> **ASSIGNMENT**: Leave the pictures out and repeat the rest of the data below exactly.

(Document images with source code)
******************************

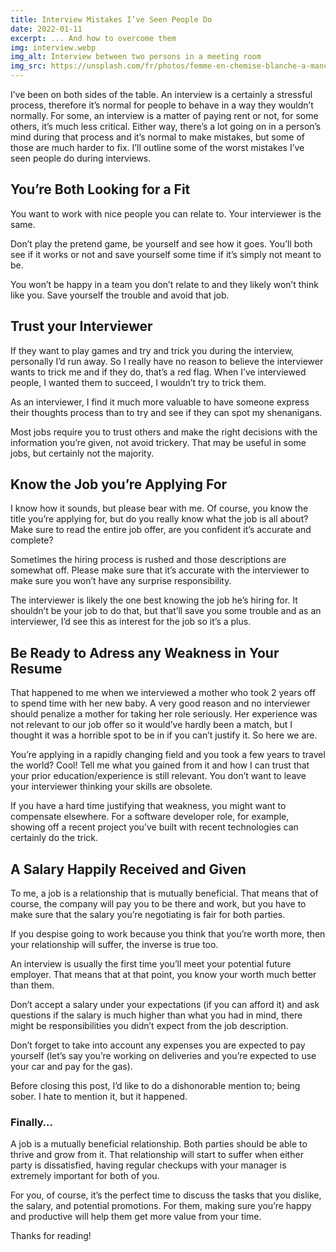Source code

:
 ```yaml
---
title: Interview Mistakes I’ve Seen People Do
date: 2022-01-11
excerpt: ... And how to overcome them
img: interview.webp
img_alt: Interview between two persons in a meeting room
img_src: https://unsplash.com/fr/photos/femme-en-chemise-blanche-a-manches-longues-assise-sur-un-canape-rouge-1A8yP_5msac
---
```


I’ve been on both sides of the table. An interview is a certainly a stressful process, therefore it’s normal for people to behave in a way they wouldn’t normally. For some, an interview is a matter of paying rent or not, for some others, it’s much less critical. Either way, there’s a lot going on in a person’s mind during that process and it’s normal to make mistakes, but some of those are much harder to fix. I’ll outline some of the worst mistakes I’ve seen people do during interviews.



## You’re Both Looking for a Fit

You want to work with nice people you can relate to. Your interviewer is the same.

Don’t play the pretend game, be yourself and see how it goes. You’ll both see if it works or not and save yourself some time if it’s simply not meant to be.

You won’t be happy in a team you don’t relate to and they likely won’t think like you. Save yourself the trouble and avoid that job.

## Trust your Interviewer

If they want to play games and try and trick you during the interview, personally I’d run away. So I really have no reason to believe the interviewer wants to trick me and if they do, that’s a red flag. When I’ve interviewed people, I wanted them to succeed, I wouldn’t try to trick them.

As an interviewer, I find it much more valuable to have someone express their thoughts process than to try and see if they can spot my shenanigans.

Most jobs require you to trust others and make the right decisions with the information you’re given, not avoid trickery. That may be useful in some jobs, but certainly not the majority.

## Know the Job you’re Applying For

I know how it sounds, but please bear with me. Of course, you know the title you’re applying for, but do you really know what the job is all about? Make sure to read the entire job offer, are you confident it’s accurate and complete?

Sometimes the hiring process is rushed and those descriptions are somewhat off. Please make sure that it’s accurate with the interviewer to make sure you won’t have any surprise responsibility.

The interviewer is likely the one best knowing the job he’s hiring for. It shouldn’t be your job to do that, but that’ll save you some trouble and as an interviewer, I’d see this as interest for the job so it’s a plus.

## Be Ready to Adress any Weakness in Your Resume

That happened to me when we interviewed a mother who took 2 years off to spend time with her new baby. A very good reason and no interviewer should penalize a mother for taking her role seriously. Her experience was not relevant to our job offer so it would’ve hardly been a match, but I thought it was a horrible spot to be in if you can’t justify it. So here we are.

You’re applying in a rapidly changing field and you took a few years to travel the world? Cool! Tell me what you gained from it and how I can trust that your prior education/experience is still relevant. You don’t want to leave your interviewer thinking your skills are obsolete.

If you have a hard time justifying that weakness, you might want to compensate elsewhere. For a software developer role, for example, showing off a recent project you’ve built with recent technologies can certainly do the trick.

## A Salary Happily Received and Given

To me, a job is a relationship that is mutually beneficial. That means that of course, the company will pay you to be there and work, but you have to make sure that the salary you’re negotiating is fair for both parties.

If you despise going to work because you think that you’re worth more, then your relationship will suffer, the inverse is true too.

An interview is usually the first time you’ll meet your potential future employer. That means that at that point, you know your worth much better than them.

Don’t accept a salary under your expectations (if you can afford it) and ask questions if the salary is much higher than what you had in mind, there might be responsibilities you didn’t expect from the job description.

Don’t forget to take into account any expenses you are expected to pay yourself (let’s say you’re working on deliveries and you’re expected to use your car and pay for the gas).

Before closing this post, I’d like to do a dishonorable mention to; being sober. I hate to mention it, but it happened.

### Finally…

A job is a mutually beneficial relationship. Both parties should be able to thrive and grow from it. That relationship will start to suffer when either party is dissatisfied, having regular checkups with your manager is extremely important for both of you.

For you, of course, it’s the perfect time to discuss the tasks that you dislike, the salary, and potential promotions. For them, making sure you’re happy and productive will help them get more value from your time.

Thanks for reading!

******************************

> **RESULT BELOW**:
Source code

:
 ```yaml
---
title: Interview Mistakes I’ve Seen People Do
date: 2022-01-11
excerpt: ... And how to overcome them
img: interview.webp
img_alt: Interview between two persons in a meeting room
img_src: https://unsplash.com/fr/photos/femme-en-chemise-blanche-a-manches-longues-assise-sur-un-canape-rouge-1A8yP_5msac
---
```


I’ve been on both sides of the table. An interview is a certainly a stressful process, therefore it’s normal for people to behave in a way they wouldn’t normally. For some, an interview is a matter of paying rent or not, for some others, it’s much less critical. Either way, there’s a lot going on in a person’s mind during that process and it’s normal to make mistakes, but some of those are much harder to fix. I’ll outline some of the worst mistakes I’ve seen people do during interviews.



## You’re Both Looking for a Fit

You want to work with nice people you can relate to. Your interviewer is the same.

Don’t play the pretend game, be yourself and see how it goes. You’ll both see if it works or not and save yourself some time if it’s simply not meant to be.

You won’t be happy in a team you don’t relate to and they likely won’t think like you. Save yourself the trouble and avoid that job.

## Trust your Interviewer

If they want to play games and try and trick you during the interview, personally I’d run away. So I really have no reason to believe the interviewer wants to trick me and if they do, that’s a red flag. When I’ve interviewed people, I wanted them to succeed, I wouldn’t try to trick them.

As an interviewer, I find it much more valuable to have someone express their thoughts process than to try and see if they can spot my shenanigans.

Most jobs require you to trust others and make the right decisions with the information you’re given, not avoid trickery. That may be useful in some jobs, but certainly not the majority.

## Know the Job you’re Applying For

I know how it sounds, but please bear with me. Of course, you know the title you’re applying for, but do you really know what the job is all about? Make sure to read the entire job offer, are you confident it’s accurate and complete?

Sometimes the hiring process is rushed and those descriptions are somewhat off. Please make sure that it’s accurate with the interviewer to make sure you won’t have any surprise responsibility.

The interviewer is likely the one best knowing the job he’s hiring for. It shouldn’t be your job to do that, but that’ll save you some trouble and as an interviewer, I’d see this as interest for the job so it’s a plus.

## Be Ready to Adress any Weakness in Your Resume

That happened to me when we interviewed a mother who took 2 years off to spend time with her new baby. A very good reason and no interviewer should penalize a mother for taking her role seriously. Her experience was not relevant to our job offer so it would’ve hardly been a match, but I thought it was a horrible spot to be in if you can’t justify it. So here we are.

You’re applying in a rapidly changing field and you took a few years to travel the world? Cool! Tell me what you gained from it and how I can trust that your prior education/experience is still relevant. You don’t want to leave your interviewer thinking your skills are obsolete.

If you have a hard time justifying that weakness, you might want to compensate elsewhere. For a software developer role, for example, showing off a recent project you’ve built with recent technologies can certainly do the trick.

## A Salary Happily Received and Given

To me, a job is a relationship that is mutually beneficial. That means that of course, the company will pay you to be there and work, but you have to make sure that the salary you’re negotiating is fair for both parties.

If you despise going to work because you think that you’re worth more, then your relationship will suffer, the inverse is true too.

An interview is usually the first time you’ll meet your potential future employer. That means that at that point, you know your worth much better than them.

Don’t accept a salary under your expectations (if you can afford it) and ask questions if the salary is much higher than what you had in mind, there might be responsibilities you didn’t expect from the job description.

Don’t forget to take into account any expenses you are expected to pay yourself (let’s say you’re working on deliveries and you’re expected to use your car and pay for the gas).

Before closing this post, I’d like to do a dishonorable mention to; being sober. I hate to mention it, but it happened.

### Finally…

A job is a mutually beneficial relationship. Both parties should be able to thrive and grow from it. That relationship will start to suffer when either party is dissatisfied, having regular checkups with your manager is extremely important for both of you.

For you, of course, it’s the perfect time to discuss the tasks that you dislike, the salary, and potential promotions. For them, making sure you’re happy and productive will help them get more value from your time.

Thanks for reading!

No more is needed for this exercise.